> **DATA IN THIS EXERCISE**:

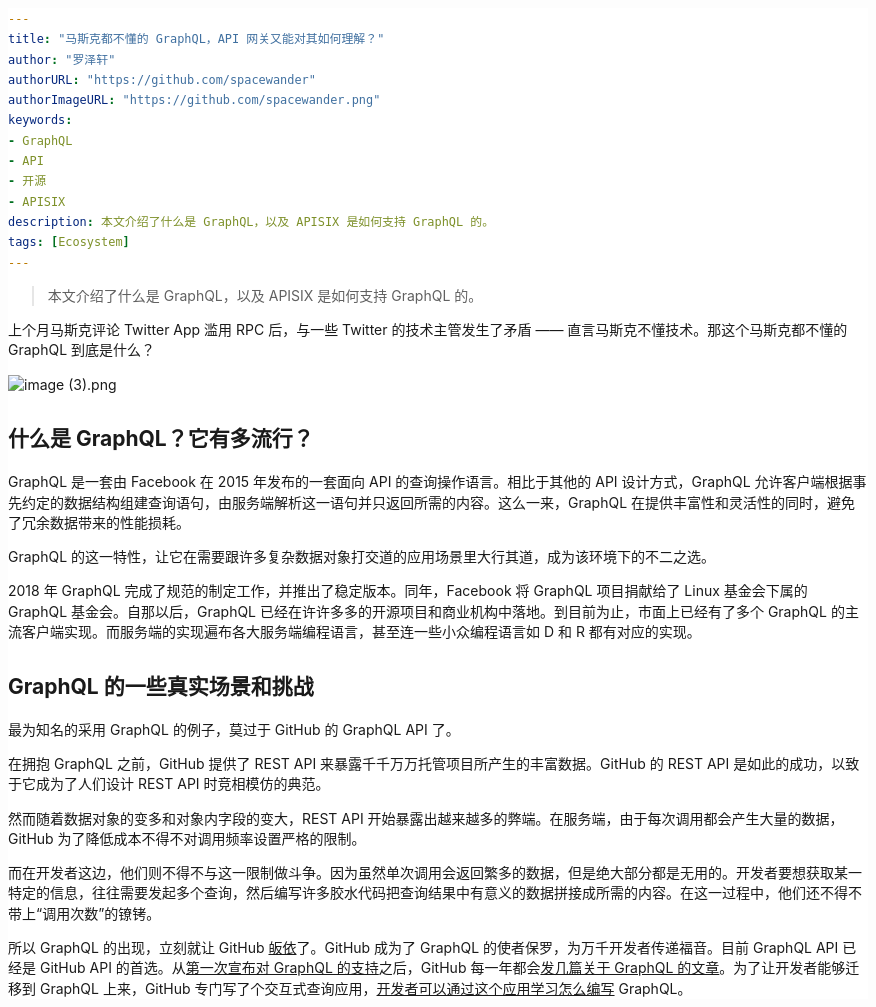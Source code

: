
 ```yaml
---
title: "马斯克都不懂的 GraphQL，API 网关又能对其如何理解？"
author: "罗泽轩"
authorURL: "https://github.com/spacewander"
authorImageURL: "https://github.com/spacewander.png"
keywords: 
- GraphQL
- API
- 开源
- APISIX
description: 本文介绍了什么是 GraphQL，以及 APISIX 是如何支持 GraphQL 的。
tags: [Ecosystem]
---
```


> 本文介绍了什么是 GraphQL，以及 APISIX 是如何支持 GraphQL 的。



上个月马斯克评论 Twitter App 滥用 RPC 后，与一些 Twitter 的技术主管发生了矛盾 —— 直言马斯克不懂技术。那这个马斯克都不懂的 GraphQL 到底是什么？

![image (3).png](https://static.apiseven.com/2022/12/16/639c101d512e2.png)

## 什么是 GraphQL？它有多流行？

GraphQL 是一套由 Facebook 在 2015 年发布的一套面向 API 的查询操作语言。相比于其他的 API 设计方式，GraphQL 允许客户端根据事先约定的数据结构组建查询语句，由服务端解析这一语句并只返回所需的内容。这么一来，GraphQL 在提供丰富性和灵活性的同时，避免了冗余数据带来的性能损耗。

GraphQL 的这一特性，让它在需要跟许多复杂数据对象打交道的应用场景里大行其道，成为该环境下的不二之选。

2018 年 GraphQL 完成了规范的制定工作，并推出了稳定版本。同年，Facebook 将 GraphQL 项目捐献给了 Linux 基金会下属的 GraphQL 基金会。自那以后，GraphQL 已经在许许多多的开源项目和商业机构中落地。到目前为止，市面上已经有了多个 GraphQL 的主流客户端实现。而服务端的实现遍布各大服务端编程语言，甚至连一些小众编程语言如 D 和 R 都有对应的实现。

## GraphQL 的一些真实场景和挑战

最为知名的采用 GraphQL 的例子，莫过于 GitHub 的 GraphQL API 了。

在拥抱 GraphQL 之前，GitHub 提供了 REST API 来暴露千千万万托管项目所产生的丰富数据。GitHub 的 REST API 是如此的成功，以致于它成为了人们设计 REST API 时竞相模仿的典范。

然而随着数据对象的变多和对象内字段的变大，REST API 开始暴露出越来越多的弊端。在服务端，由于每次调用都会产生大量的数据，GitHub 为了降低成本不得不对调用频率设置严格的限制。

而在开发者这边，他们则不得不与这一限制做斗争。因为虽然单次调用会返回繁多的数据，但是绝大部分都是无用的。开发者要想获取某一特定的信息，往往需要发起多个查询，然后编写许多胶水代码把查询结果中有意义的数据拼接成所需的内容。在这一过程中，他们还不得不带上“调用次数”的镣铐。

所以 GraphQL 的出现，立刻就让 GitHub [皈依](https://docs.github.com/en/graphql/overview/about-the-graphql-api#why-github-is-using-graphql)了。GitHub 成为了 GraphQL 的使者保罗，为万千开发者传递福音。目前 GraphQL API 已经是 GitHub API 的首选。从[第一次宣布对 GraphQL 的支持](https://github.blog/2016-09-14-the-github-graphql-api/)之后，GitHub 每一年都会[发几篇关于 GraphQL 的文章](https://github.blog/?s=graphQL)。为了让开发者能够迁移到 GraphQL 上来，GitHub 专门写了个交互式查询应用，[开发者可以通过这个应用学习怎么编写](https://docs.github.com/en/graphql/overview/explorer%E3%80%82%E5%BC%80%E5%8F%91%E8%80%85%E5%8F%AF%E4%BB%A5%E9%80%9A%E8%BF%87%E8%BF%99%E4%B8%AA%E5%BA%94%E7%94%A8%E5%AD%A6%E4%B9%A0%E6%80%8E%E4%B9%88%E7%BC%96%E5%86%99) GraphQL。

> **INSTRUCTIONS TO FOLLOW**: Beginning at the line with "2018 年 GraphQL" and ending at the line with "在拥抱 GraphQL 之前，GitHub", reproduce each line of the data above exactly, and add no other lines.

> **SOLUTION TO THE EXERCISE**:
2018 年 GraphQL 完成了规范的制定工作，并推出了稳定版本。同年，Facebook 将 GraphQL 项目捐献给了 Linux 基金会下属的 GraphQL 基金会。自那以后，GraphQL 已经在许许多多的开源项目和商业机构中落地。到目前为止，市面上已经有了多个 GraphQL 的主流客户端实现。而服务端的实现遍布各大服务端编程语言，甚至连一些小众编程语言如 D 和 R 都有对应的实现。

## GraphQL 的一些真实场景和挑战

最为知名的采用 GraphQL 的例子，莫过于 GitHub 的 GraphQL API 了。

在拥抱 GraphQL 之前，GitHub 提供了 REST API 来暴露千千万万托管项目所产生的丰富数据。GitHub 的 REST API 是如此的成功，以致于它成为了人们设计 REST API 时竞相模仿的典范。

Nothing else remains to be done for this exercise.